Capitolo Extra per Wattpad
Vola in alto nel cielo, un gabbiano, osserva il mare e ci si tuffa dentro. Poco dopo riemerge, libero e con un pesce tra il becco. Spiega le sue grandi ali, le piume bianche con le punte nere, accarezza l'aria con movimenti veloci. Poi si posa su di una roccia e divora il suo cibo, il più forte vince ancora sul più debole.
Due grandi occhi verdi lo guardano affascinati, sono gli occhi di Carolina che sta seduta sulla spiaggia.
Lei al mare non ci va quasi mai, eppure è la cosa che adora di più al mondo.

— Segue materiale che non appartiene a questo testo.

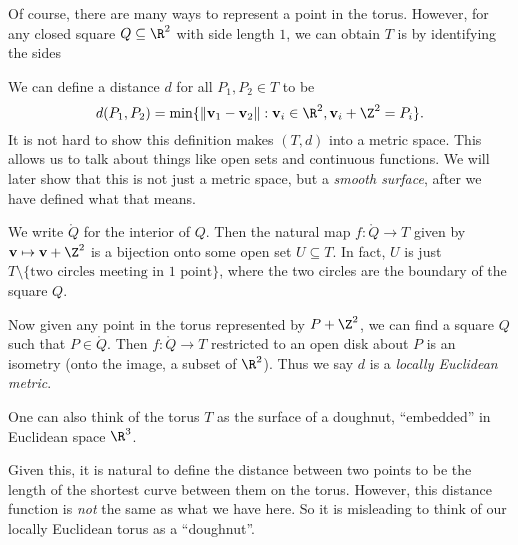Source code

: \documentclass[a4paper]{article}
\begin{document}
Of course, there are many ways to represent a point in the torus. However, for any closed square $Q \subseteq \R^2$ with side length $1$, we can obtain $T$ is by identifying the sides
\begin{center}
\end{center}
We can define a distance $d$ for all $P_1, P_2 \in T$ to be
\[
  d(P_1, P_2) = \min\{\|\mathbf{v}_1 - \mathbf{v}_2\|: \mathbf{v}_i \in \R^2, \mathbf{v}_i + \Z^2 = P_i\}.
\]
It is not hard to show this definition makes $(T, d)$ into a metric space. This allows us to talk about things like open sets and continuous functions. We will later show that this is not just a metric space, but a \emph{smooth surface}, after we have defined what that means.

We write $\mathring{Q}$ for the interior of $Q$. Then the natural map $f: \mathring{Q} \to T$ given by $\mathbf{v} \mapsto \mathbf{v} + \Z^2$ is a bijection onto some open set $U \subseteq T$. In fact, $U$ is just $T \setminus \{\text{two circles meeting in 1 point}\}$, where the two circles are the boundary of the square $Q$.

Now given any point in the torus represented by $P + \Z^2$, we can find a square $Q$ such that $P \in \mathring{Q}$. Then $f: \mathring{Q} \to T$ restricted to an open disk about $P$ is an isometry (onto the image, a subset of $\R^2$). Thus we say $d$ is a \emph{locally Euclidean metric}.

One can also think of the torus $T$ as the surface of a doughnut, ``embedded'' in Euclidean space $\R^3$.
\begin{center}
\end{center}
Given this, it is natural to define the distance between two points to be the length of the shortest curve between them on the torus. However, this distance function is \emph{not} the same as what we have here. So it is misleading to think of our locally Euclidean torus as a ``doughnut''.
\end{document}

Ma non il mare di quando vai in spiaggia e ti fai il bagno, preferisce il mare aperto.
Quello profondamente blu.
Trova tra quelle onde la serenità, assomigliano tanto alle tempeste che ha dentro.
Il gabbiano finì il suo cibo e volò via, così anche Carolina si alzò avviandosi verso casa.
L'autobus era in ritardo come al solito: passavano auto, biciclette e motori, e lei restava lì. Guardava il paesaggio che la circondava, la gente che camminava, ignara di tutto e di tutti.
Un signore anziano si sedette accanto a lei, lo guardava, come avrebbe guardato suo nonno.
E l'autobus intanto non passava, e il tempo scorreva.
Aprii il suo zainetto colorato e tirò fuori un paio di cuffiette, le inserii nel telefono e si perse in quei giochi di parole. Ascoltava ''Cold Coffee'' di Ed Sheeran.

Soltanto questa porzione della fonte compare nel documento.